Thursday, March 17, 2016

The Blame Game



Now that it seems quite possible that Donald Trump will be the Republican candidate for President and both Republicans and Democrats are panicking, the question is: who is to blame for this disaster? There are different answers. Some people blame the media. Some people blame the Republican Party for not taking Trump seriously when he first started campaigning. Others blame the people who support Trump.


The question is important. Some of us are old enough to remember when, in 1933-- the Germans voted Adolf Hitler to be Chancellor --the German equivalent of president in the system they had then. No one is saying that Donald Trump is going to commit genocide. But it is hard to overlook his tendency to be racist and sexist, to be quite supportive of violence, and to be utterly irrational. What will happen to us, should Trump become President of the United States?


The first thing we need to notice is that the people playing the blame game begin with the implicit premise that they have nothing to do with this, they are blameless. But it is useless to ask what caused this disaster if we are not willing to consider that everyone has some part in a move towards something that looks a lot like fascism. The question in what way we are responsible is  only useful  if we are looking to prevent similar failures in the future. But we cannot prevent future failures if we are unwilling to  say  honestly: We did this. We did it in this way. We need to do this and that and something else to avoid a future repetition.


What does it take to produce millions and millions passionate supporters for Donald Trump? One thing it requires are people who are ignorant, who don't see an ignoramus when he's talking to them, and who, worse, don't care whether Trump knows what he's talking about. To support Trump you need to be really uneducated. One source of this terrible event is the massive failure of our educational system. We have not been willing to pay for good schools. We have not been willing to pay our teachers decent salaries.


Eight years ago we had a president who was not as nasty as Donald Trump but he was not very smart and equally ignorant and nobody seemed to mind that. His first election might not have been quite on the up and up, but we saw him in action and he got re-elected even though there was no question of his limited education and intelligence. That too was a clear failure of the American educational system.


Lesson number one: if you want reasonably intelligent presidents in the leadership you need to see to it that all voters get a decent education. We don't do that.


But that's only part of the problem. American society is clearly divided into classes. There are families with money. They can send their children to good schools and good universities to become skilled professionals. They tend to run the government. And then there are a lot of people who are poorly educated, who used to have good manufacturing jobs and now have low skill  service jobs that don't pay a lot of money, that are not very steady.
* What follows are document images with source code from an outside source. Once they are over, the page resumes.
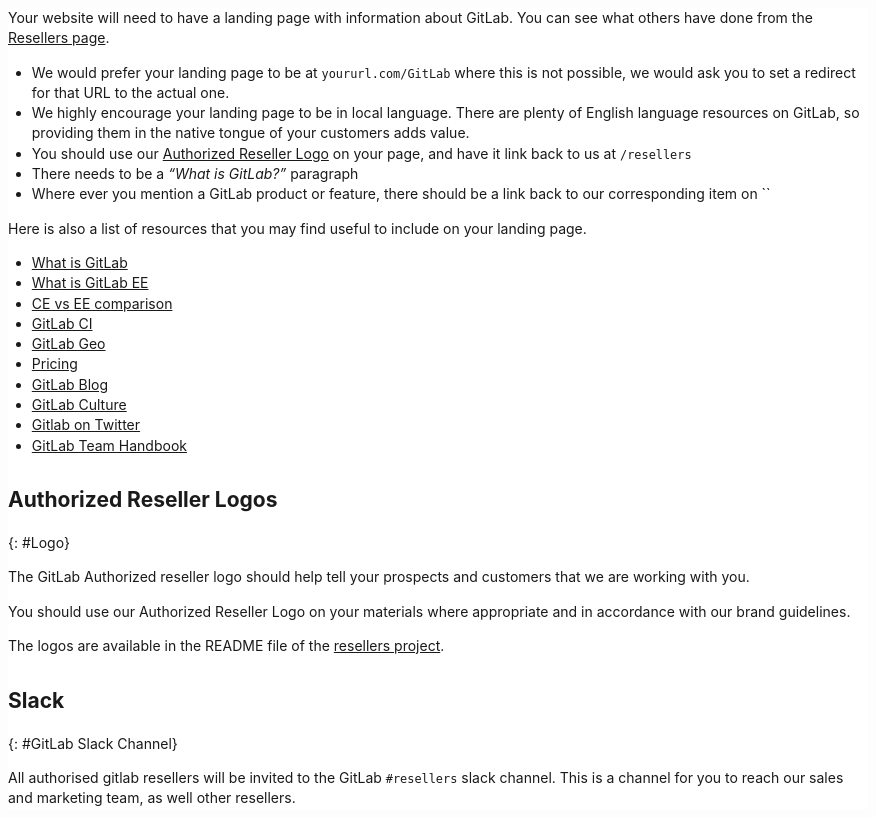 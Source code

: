 Your website will need to have a landing page with information about GitLab. You can see what others have done from the [Resellers page](/resellers).

- We would prefer your landing page to be at `yoururl.com/GitLab` where this is not possible, we would ask you to set a redirect for that URL to the actual one.
- We highly encourage your landing page to be in local language.  There are plenty of English language resources on GitLab, so providing them in the native tongue of your customers adds value.
- You should use our [Authorized Reseller Logo](#Logo) on your page, and have it link back to us at `/resellers`
- There needs to be a _“What is GitLab?”_ paragraph
- Where ever you mention a GitLab product or feature, there should be a link back to our corresponding item on ``

Here is also a list of resources that you may find useful to include on your landing page.

- [What is GitLab]()
- [What is GitLab EE](/features/#enterprise)
- [CE vs EE comparison](/products/#compare-options)
- [GitLab CI](/product/continuous-integration/)
- [GitLab Geo](/solutions/geo/)
- [Pricing](/product/)
- [GitLab Blog](/blog/)
- [GitLab Culture](/company/culture/)
- [Gitlab on Twitter](https://twitter.com/gitlab)
- [GitLab Team Handbook](/handbook/)

## Authorized Reseller Logos
{: #Logo}

The GitLab Authorized reseller logo should help tell your prospects and customers that we are working with you.

You should use our Authorized Reseller Logo on your materials where appropriate and in accordance with our brand guidelines.

The logos are available in the README file of the [resellers project](https://gitlab.com/gitlab-com/resellers/).

## Slack
{: #GitLab Slack Channel}

All authorised gitlab resellers will be invited to the GitLab `#resellers` slack channel.  This is a channel for you to reach our sales and marketing team, as well other resellers.

<style>
  blockquote p {
   font-style: italic !important;
  }
</style>
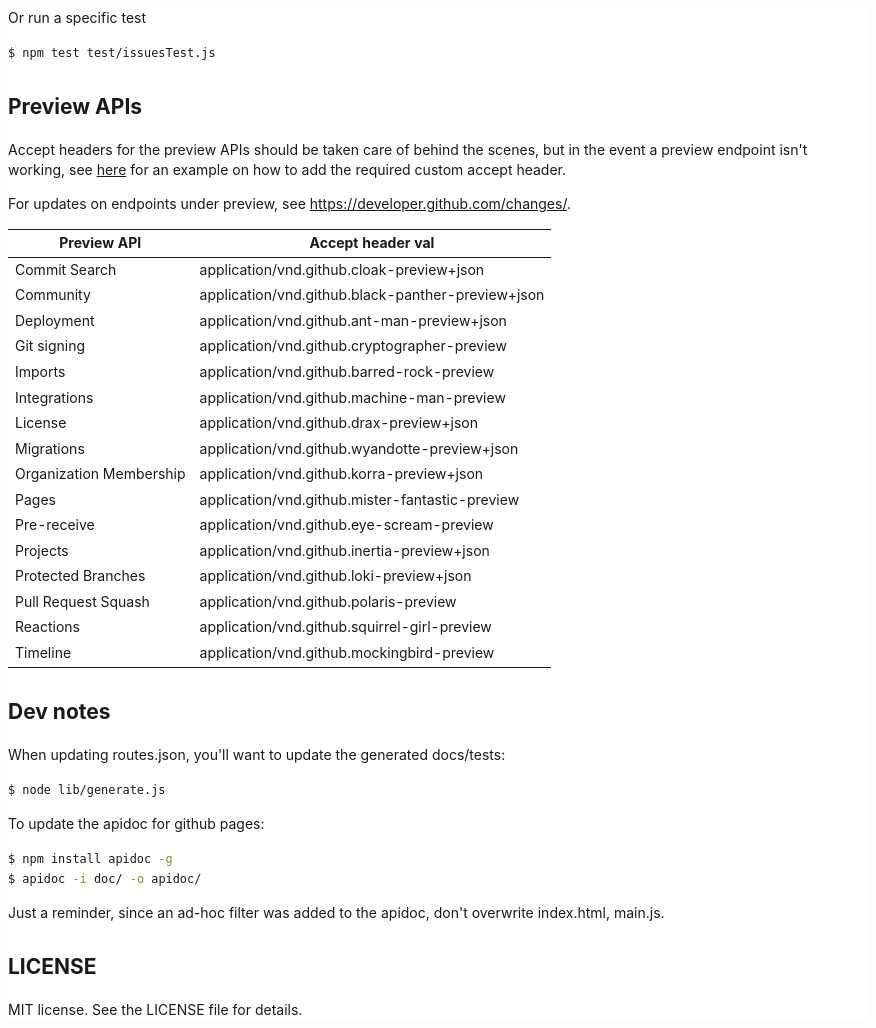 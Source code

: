 Or run a specific test

```bash
$ npm test test/issuesTest.js
```

## Preview APIs

Accept headers for the preview APIs should be taken care of behind the scenes, but in the event a preview endpoint isn't working, see [here](https://github.com/mikedeboer/node-github/blob/master/examples/getRawBlob.js) for an example on how to add the required custom accept header.

For updates on endpoints under preview, see https://developer.github.com/changes/.

| Preview API             | Accept header val                                 |
| -------------------     | -----------------------------------------------   |
| Commit Search           | application/vnd.github.cloak-preview+json         |
| Community               | application/vnd.github.black-panther-preview+json |
| Deployment              | application/vnd.github.ant-man-preview+json       |
| Git signing             | application/vnd.github.cryptographer-preview      |
| Imports                 | application/vnd.github.barred-rock-preview        |
| Integrations            | application/vnd.github.machine-man-preview        |
| License                 | application/vnd.github.drax-preview+json          |
| Migrations              | application/vnd.github.wyandotte-preview+json     |
| Organization Membership | application/vnd.github.korra-preview+json         |
| Pages                   | application/vnd.github.mister-fantastic-preview   |
| Pre-receive             | application/vnd.github.eye-scream-preview         |
| Projects                | application/vnd.github.inertia-preview+json       |
| Protected Branches      | application/vnd.github.loki-preview+json          |
| Pull Request Squash     | application/vnd.github.polaris-preview            |
| Reactions               | application/vnd.github.squirrel-girl-preview      |
| Timeline                | application/vnd.github.mockingbird-preview        |

## Dev notes

When updating routes.json, you'll want to update the generated docs/tests:

```bash
$ node lib/generate.js
```

To update the apidoc for github pages:

```bash
$ npm install apidoc -g
$ apidoc -i doc/ -o apidoc/
```

Just a reminder, since an ad-hoc filter was added to the apidoc, don't overwrite index.html, main.js.

## LICENSE

MIT license. See the LICENSE file for details.

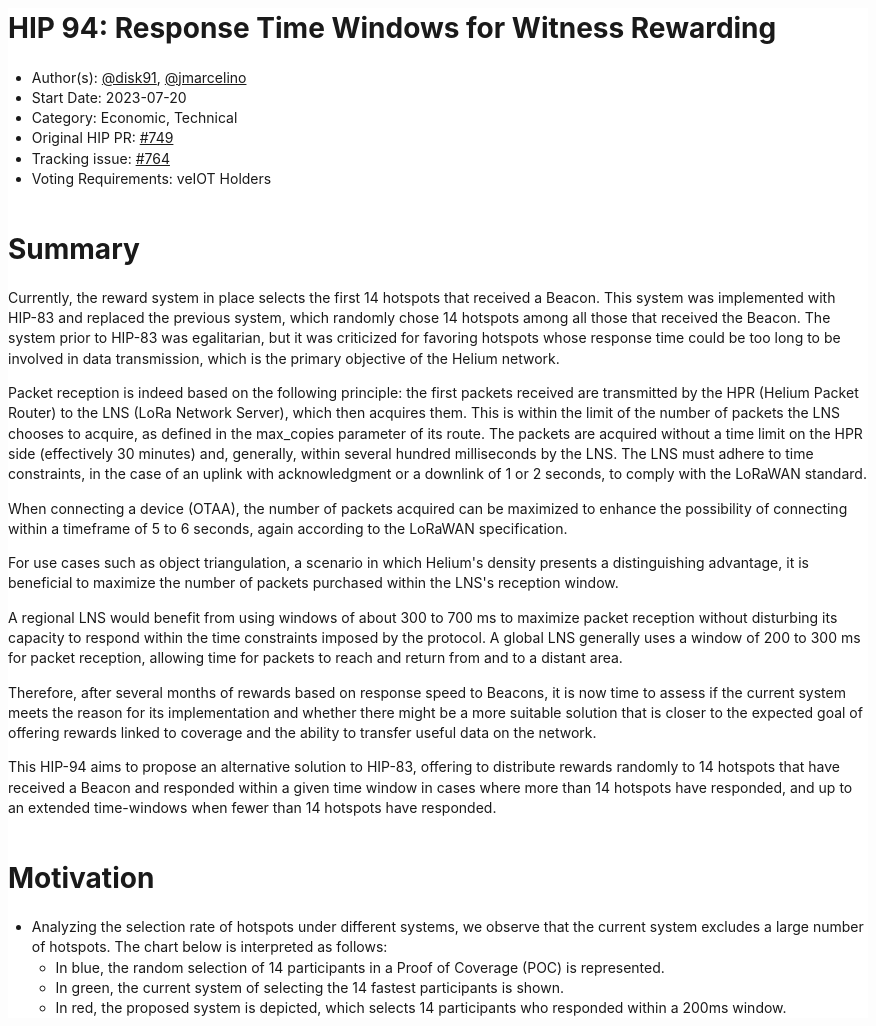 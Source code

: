 # HIP 94: Response Time Windows for Witness Rewarding

- Author(s): [@disk91](https://github.com/disk91), [@jmarcelino](https://github.com/jmarcelino)
- Start Date: 2023-07-20
- Category: Economic, Technical
- Original HIP PR: [#749](https://github.com/helium/HIP/pull/749)
- Tracking issue: [#764](https://github.com/helium/HIP/issues/764)
- Voting Requirements: veIOT Holders

# Summary

Currently, the reward system in place selects the first 14 hotspots that received a Beacon. This system was implemented with HIP-83 and replaced the previous system, which randomly chose 14 hotspots among all those that received the Beacon. The system prior to HIP-83 was egalitarian, but it was criticized for favoring hotspots whose response time could be too long to be involved in data transmission, which is the primary objective of the Helium network.

Packet reception is indeed based on the following principle: the first packets received are transmitted by the HPR (Helium Packet Router) to the LNS (LoRa Network Server), which then acquires them. This is within the limit of the number of packets the LNS chooses to acquire, as defined in the max_copies parameter of its route. The packets are acquired without a time limit on the HPR side (effectively 30 minutes) and, generally, within several hundred milliseconds by the LNS. The LNS must adhere to time constraints, in the case of an uplink with acknowledgment or a downlink of 1 or 2 seconds, to comply with the LoRaWAN standard.

When connecting a device (OTAA), the number of packets acquired can be maximized to enhance the possibility of connecting within a timeframe of 5 to 6 seconds, again according to the LoRaWAN specification.

For use cases such as object triangulation, a scenario in which Helium's density presents a distinguishing advantage, it is beneficial to maximize the number of packets purchased within the LNS's reception window. 

A regional LNS would benefit from using windows of about 300 to 700 ms to maximize packet reception without disturbing its capacity to respond within the time constraints imposed by the protocol. A global LNS generally uses a window of 200 to 300 ms for packet reception, allowing time for packets to reach and return from and to a distant area.

Therefore, after several months of rewards based on response speed to Beacons, it is now time to assess if the current system meets the reason for its implementation and whether there might be a more suitable solution that is closer to the expected goal of offering rewards linked to coverage and the ability to transfer useful data on the network.

This HIP-94 aims to propose an alternative solution to HIP-83, offering to distribute rewards randomly to 14 hotspots that have received a Beacon and responded within a given time window in cases where more than 14 hotspots have responded, and up to an extended time-windows when fewer than 14 hotspots have responded.

# Motivation

- Analyzing the selection rate of hotspots under different systems, we observe that the current system excludes a large number of hotspots. The chart below is interpreted as follows:
  - In blue, the random selection of 14 participants in a Proof of Coverage (POC) is represented.
  - In green, the current system of selecting the 14 fastest participants is shown.
  - In red, the proposed system is depicted, which selects 14 participants who responded within a 200ms window.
Since the early 1970s --almost 50 years ago --wages for this segment of our people have not risen substantially. For them, work has not always been easy to find. It has not been satisfying. It has continued to pay very little.


The upper class, the well educated professionals, who have political power have not been interested in this working-class. They have not cared that their wages have not gone up while pay on Wall Street has gone through the roof. They have not cared that people who used to have skilled and honorable manufacturing jobs now have service jobs which are not interesting, which it is difficult to be proud of.  They have callously ignored this working-class.


Four years ago when Mitt Romney was running against Barack Obama, he told his rich friends that 47% of the American population did not work , that they were on the dole. 47%, Mitt Romney said in so many words, were not people one needed to have respect for. They were not people who took responsibility. One would not consider inviting them to join one's club.


In this unfortunate comment, Romney put into words what all working-class people in the US know perfectly well, that we do live in a class society that the upper class runs the country for its own benefit and could care less for the well-being of working people.


When you bring this up, Republicans will start talking about "encouraging class warfare." They don't want you to talk about class distinctions. They will deny their existence. But they also deny that they have any responsibility for their fellow citizens who are all working men and women. They deny that they owe any respect to the men and women who do much of the work in this country.
Well now they get what they deserve. These ignored, abused working people have now found a voice and it is Donald Trump's. The patrician Republicans, like Mitt Romney, are appalled by vulgarians like Trump but that's what you get when you don't educate people and simply ignore or denigrate them. They will get their revenge in some way and they are getting it.


Lesson number two. An upper class that denies that there are people they exploit and despise will sooner or later have to confront a rebellion of the maligned lower-class.


These are some of the reasons why Donald Trump is flying high. Every one of us is to blame because it is a failure of the American Society, a major failure. It will not do to say: it is not my fault, it is the fault of those other persons or institutions.


We will have many Trumps, perhaps worse ones than the Donald, unless we build schools that educate children and not just warehouse them, unless we are honest about the class distinctions in our society and learn to respect everyone not only the super-rich and upperclass Mitt Romney’s of this country.